Available records:
◆ ◆ ◆ ◆ ◆

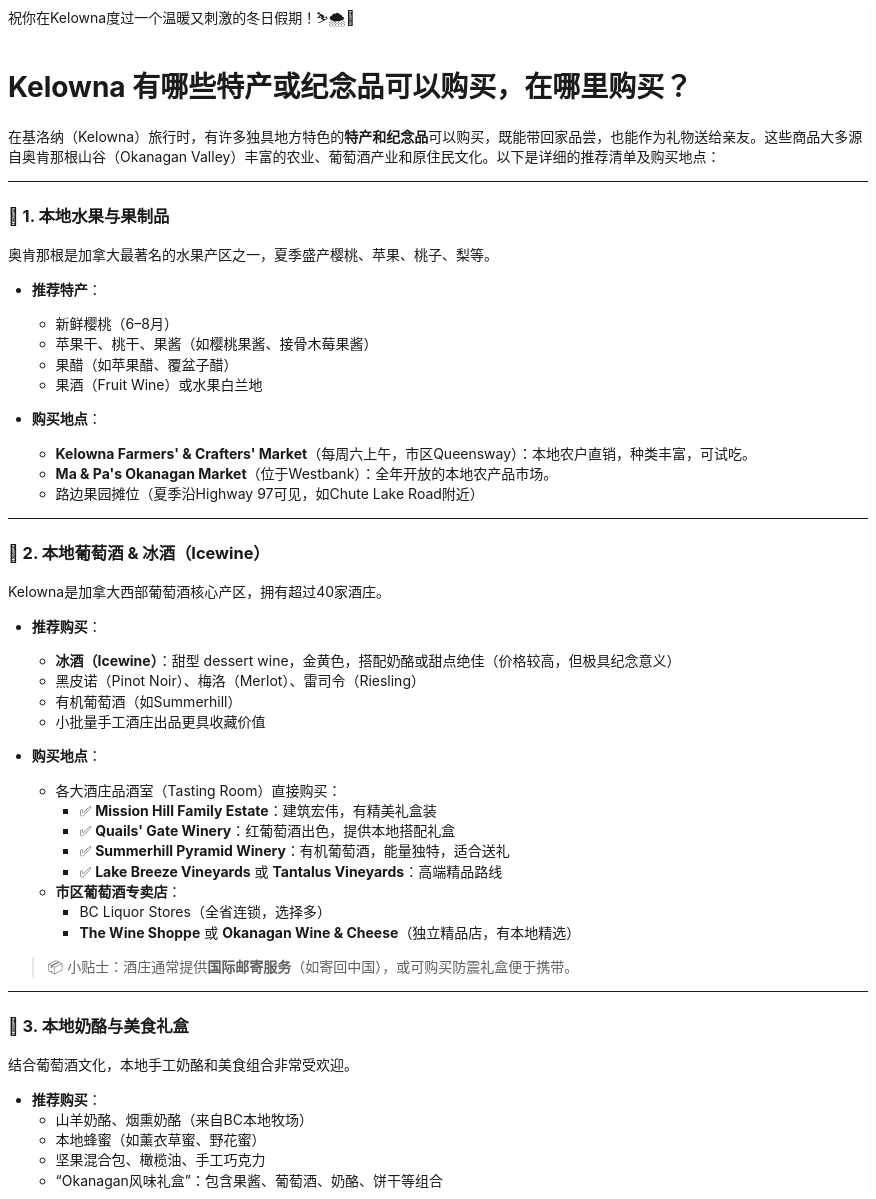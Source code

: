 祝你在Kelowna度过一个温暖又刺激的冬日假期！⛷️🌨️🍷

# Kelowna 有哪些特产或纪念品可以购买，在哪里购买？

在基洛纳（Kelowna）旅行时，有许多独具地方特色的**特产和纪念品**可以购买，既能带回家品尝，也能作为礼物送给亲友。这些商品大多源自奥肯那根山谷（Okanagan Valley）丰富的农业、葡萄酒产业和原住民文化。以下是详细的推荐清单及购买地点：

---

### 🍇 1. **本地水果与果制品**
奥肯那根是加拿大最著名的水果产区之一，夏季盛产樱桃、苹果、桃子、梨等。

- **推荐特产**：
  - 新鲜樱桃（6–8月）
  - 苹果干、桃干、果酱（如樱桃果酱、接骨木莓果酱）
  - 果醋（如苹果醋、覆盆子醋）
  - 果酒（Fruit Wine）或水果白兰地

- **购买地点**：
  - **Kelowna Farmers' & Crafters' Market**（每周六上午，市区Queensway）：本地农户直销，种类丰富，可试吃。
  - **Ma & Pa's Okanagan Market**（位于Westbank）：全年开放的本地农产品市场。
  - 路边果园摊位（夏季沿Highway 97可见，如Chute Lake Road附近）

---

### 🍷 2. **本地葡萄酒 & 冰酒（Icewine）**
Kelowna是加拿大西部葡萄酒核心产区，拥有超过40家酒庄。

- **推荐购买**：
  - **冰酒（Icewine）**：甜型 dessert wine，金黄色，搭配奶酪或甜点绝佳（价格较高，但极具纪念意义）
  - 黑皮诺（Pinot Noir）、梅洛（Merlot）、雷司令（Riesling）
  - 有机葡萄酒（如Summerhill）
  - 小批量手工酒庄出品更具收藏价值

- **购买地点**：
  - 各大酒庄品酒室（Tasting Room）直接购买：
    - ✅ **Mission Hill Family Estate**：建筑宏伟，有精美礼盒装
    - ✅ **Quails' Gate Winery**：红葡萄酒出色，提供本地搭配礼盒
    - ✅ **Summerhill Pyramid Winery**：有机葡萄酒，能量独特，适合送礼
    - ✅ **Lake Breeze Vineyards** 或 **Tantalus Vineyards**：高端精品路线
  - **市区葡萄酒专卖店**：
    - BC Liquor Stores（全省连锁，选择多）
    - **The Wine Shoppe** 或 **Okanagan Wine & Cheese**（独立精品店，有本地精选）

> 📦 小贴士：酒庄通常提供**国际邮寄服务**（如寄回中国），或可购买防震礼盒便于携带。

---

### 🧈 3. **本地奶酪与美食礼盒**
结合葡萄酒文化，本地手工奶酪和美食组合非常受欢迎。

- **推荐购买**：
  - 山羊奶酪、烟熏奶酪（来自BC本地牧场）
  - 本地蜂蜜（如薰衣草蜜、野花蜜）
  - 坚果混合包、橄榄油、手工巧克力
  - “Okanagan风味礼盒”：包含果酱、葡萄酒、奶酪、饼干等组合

◆ ◆ ◆ ◆ ◆

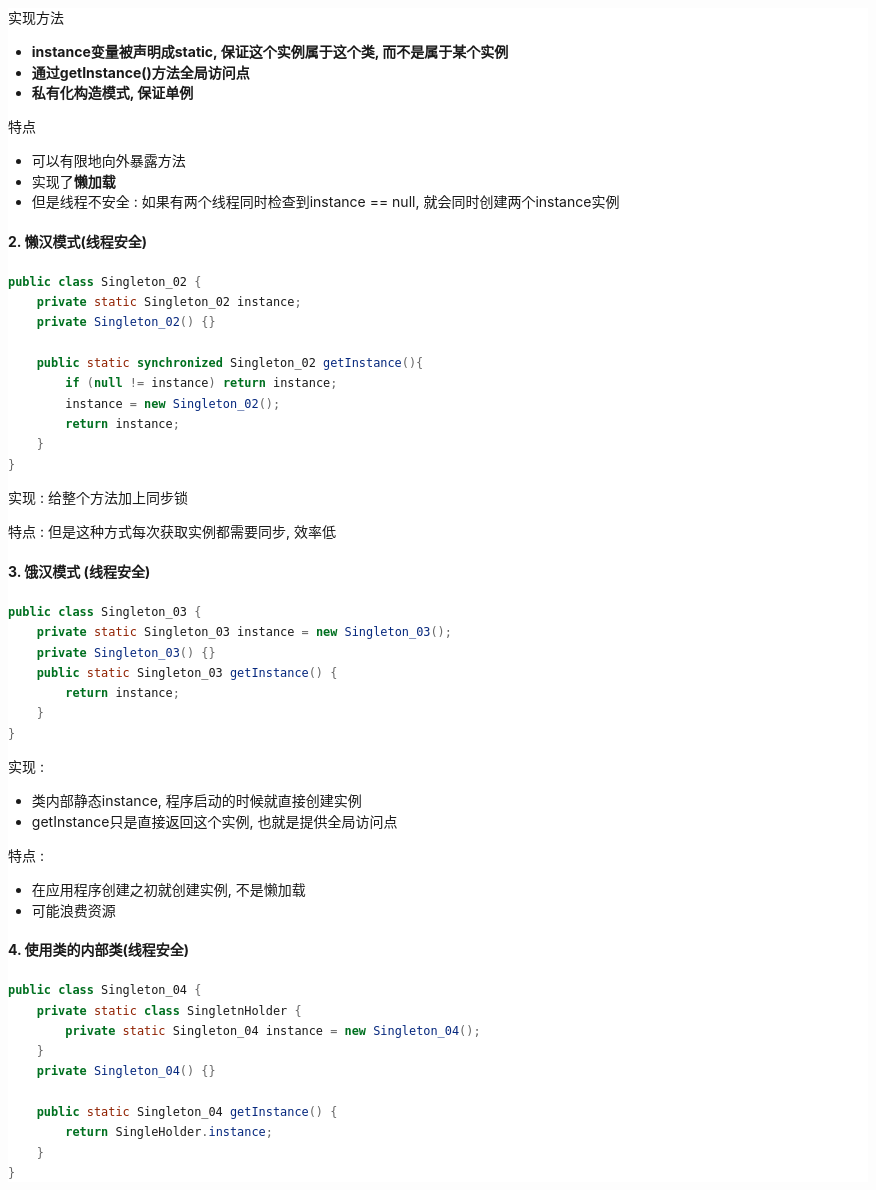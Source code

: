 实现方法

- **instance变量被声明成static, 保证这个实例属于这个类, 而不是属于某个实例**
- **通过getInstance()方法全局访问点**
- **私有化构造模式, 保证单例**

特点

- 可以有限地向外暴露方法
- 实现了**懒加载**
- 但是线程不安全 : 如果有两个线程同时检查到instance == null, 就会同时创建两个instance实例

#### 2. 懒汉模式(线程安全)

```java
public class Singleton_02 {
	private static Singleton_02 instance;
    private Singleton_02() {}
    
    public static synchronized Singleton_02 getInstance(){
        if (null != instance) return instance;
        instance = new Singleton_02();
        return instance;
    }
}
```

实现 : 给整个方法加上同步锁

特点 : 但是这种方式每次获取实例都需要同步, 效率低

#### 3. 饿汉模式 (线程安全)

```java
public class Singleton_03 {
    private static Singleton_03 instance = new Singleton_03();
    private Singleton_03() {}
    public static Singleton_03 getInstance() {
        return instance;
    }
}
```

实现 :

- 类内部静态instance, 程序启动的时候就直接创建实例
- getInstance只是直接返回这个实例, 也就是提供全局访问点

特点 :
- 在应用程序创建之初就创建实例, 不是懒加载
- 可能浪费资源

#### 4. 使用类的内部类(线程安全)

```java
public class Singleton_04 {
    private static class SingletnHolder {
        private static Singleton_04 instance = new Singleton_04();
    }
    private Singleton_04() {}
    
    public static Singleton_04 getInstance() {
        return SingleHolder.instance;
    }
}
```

◆ ◆ ◆ ◆ ◆

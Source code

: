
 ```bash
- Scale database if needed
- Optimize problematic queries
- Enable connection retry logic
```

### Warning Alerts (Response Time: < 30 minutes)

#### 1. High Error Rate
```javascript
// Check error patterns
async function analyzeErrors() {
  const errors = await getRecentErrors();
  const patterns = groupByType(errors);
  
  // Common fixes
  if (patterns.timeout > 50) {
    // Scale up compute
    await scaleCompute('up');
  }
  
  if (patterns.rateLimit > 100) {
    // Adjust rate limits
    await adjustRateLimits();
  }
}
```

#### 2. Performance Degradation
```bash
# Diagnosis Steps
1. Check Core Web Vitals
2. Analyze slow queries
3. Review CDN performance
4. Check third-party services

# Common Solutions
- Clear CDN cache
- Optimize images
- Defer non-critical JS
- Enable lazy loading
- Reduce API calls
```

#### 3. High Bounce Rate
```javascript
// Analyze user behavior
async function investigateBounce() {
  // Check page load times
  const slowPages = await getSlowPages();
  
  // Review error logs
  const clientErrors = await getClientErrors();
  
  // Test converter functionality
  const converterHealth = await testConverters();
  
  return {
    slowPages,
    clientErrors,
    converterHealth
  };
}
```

◆ ◆ ◆ ◆ ◆

Task directions: Look through the data above and report every line in which "Check" appears.

Finished task:
// Check error patterns
1. Check Core Web Vitals
4. Check third-party services
  // Check page load times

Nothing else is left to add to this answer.